The success Davis trumpeted—significant acts of violence down 45% year-on-year across the British area of operations, and by 86% in the Nad Ali South district—reflects a cumulative effort. Successive Herrick deployments sapped the insurgency's strength and will to fight, while training programs and mentoring helped grow indigenous security.

The province also benefited from strong leadership by Governor Gulab Mangal, “a non-corrupt and extremely dignified man, meaningfully leading his district and its governance architecture into the future with a vision and a design,” says Royal Marine Lt. Col. Oliver Lee of 45 Commando, commander of Combined Force Nad Ali South.

Lee also says the will of the people “turned against the insurgent. We characterized the rank-and-file Afghans of Nad Ali South as 80,000 potential counterinsurgents. That's about 40 times the number of combined ISAF and ANSF personnel there, and altogether more powerful by a considerable order of magnitude.”

The key to harnessing that power lay in breaking the cycle of violence that would spike during the summer. Rather than confront the insurgency, Davis's force set about stifling it, by reducing violence enough to permit greater freedom of movement among the public, strengthening their resolve to resist Taliban intimidation and bolstering security.

“When we arrived, the people said they despised the insurgency and the violence it imposed on their lives, but they were not in a position to do anything about that for themselves,” Lee explains. “We deduced that the one thing that might grow their confidence to build on their hatred of the insurgency was if we disproved the theory that summer fighting was inevitable.”

On a visit to Lashkar Gah in August, DTI observed aspects of this plan in practice. (See DTI October, p. 28, for a report on British technology in Afghanistan.) Control of security there was officially handed over to ANSF by ISAF on July 20. ANSF, however, had been unofficially running security operations for months, and the themes Davis and Lee were to highlight after their tour were already well-developed.

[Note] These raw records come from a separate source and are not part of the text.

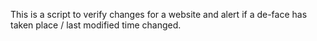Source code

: This is a script to verify changes for a website and alert if a de-face has taken place / last modified time changed. 
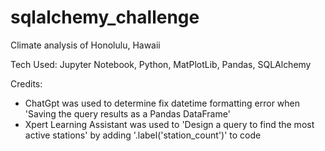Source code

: # sqlalchemy_challenge

Climate analysis of Honolulu, Hawaii

Tech Used: Jupyter Notebook, Python, MatPlotLib, Pandas, SQLAlchemy

Credits:
- ChatGpt was used to determine fix datetime formatting error when 'Saving the query results as a Pandas DataFrame' 
- Xpert Learning Assistant was used to 'Design a query to find the most active stations' by adding '.label('station_count')' to code

  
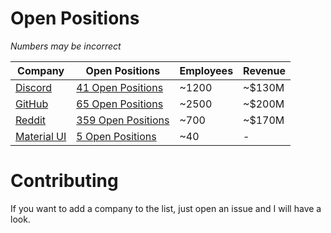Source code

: # Open Positions

*Numbers may be incorrect*

| Company | Open Positions | Employees | Revenue |
|---|---|---|---|
| [Discord](https://discord.com/) | [41 Open Positions](https://discord.com/jobs?team=engineering) | ~1200 | ~$130M |
| [GitHub](https://github.com/) | [65 Open Positions](https://github.com/about/careers) | ~2500 | ~$200M |
| [Reddit](https://www.reddit.com/) | [359 Open Positions](https://www.redditinc.com/careers) | ~700 | ~$170M |
| [Material UI](https://mui.com/) | [5 Open Positions](https://mui.com/careers) | ~40 | - |

# Contributing

If you want to add a company to the list, just open an issue and I will have a look.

“The most important is the confidence of the local people,” says Col. Andrew Jackson, deputy commander of TFH. “They've seen what it's like to have security . . . what it's like . . . without being impeded and forced to pay taxes by the Taliban. So if the Taliban bide their time and come back, they're going to find it a much more difficult prospect in 2014 than when they were in control.”

Helping to reinforce security are commercial and infrastructure projects, locally planned and managed with help and funding from foreign agencies including the U.K.-led Provincial Reconstruction Team (PRT). Among the most ambitious is a plan to turn Bost Airfield, south of Lashkar Gah, into Afghanistan's third international airport, build an agri-business park adjacent to it with storage and processing facilities for fruit crops, and link the complex to the main highway with a new road. Attempting this without the public believing it can be completed and operated safely would be impossible.

“It's easy to forget that in the 1960s and '70s, Helmand was a relatively prosperous province,” says Michael O'Neill, head of the PRT. “Some of the support for private sector development is about recovering what was there before. It's a fertile place, and if they start getting access to markets and things like cold storage, distribution facilities, the road network and air links, you can see plenty of potential.”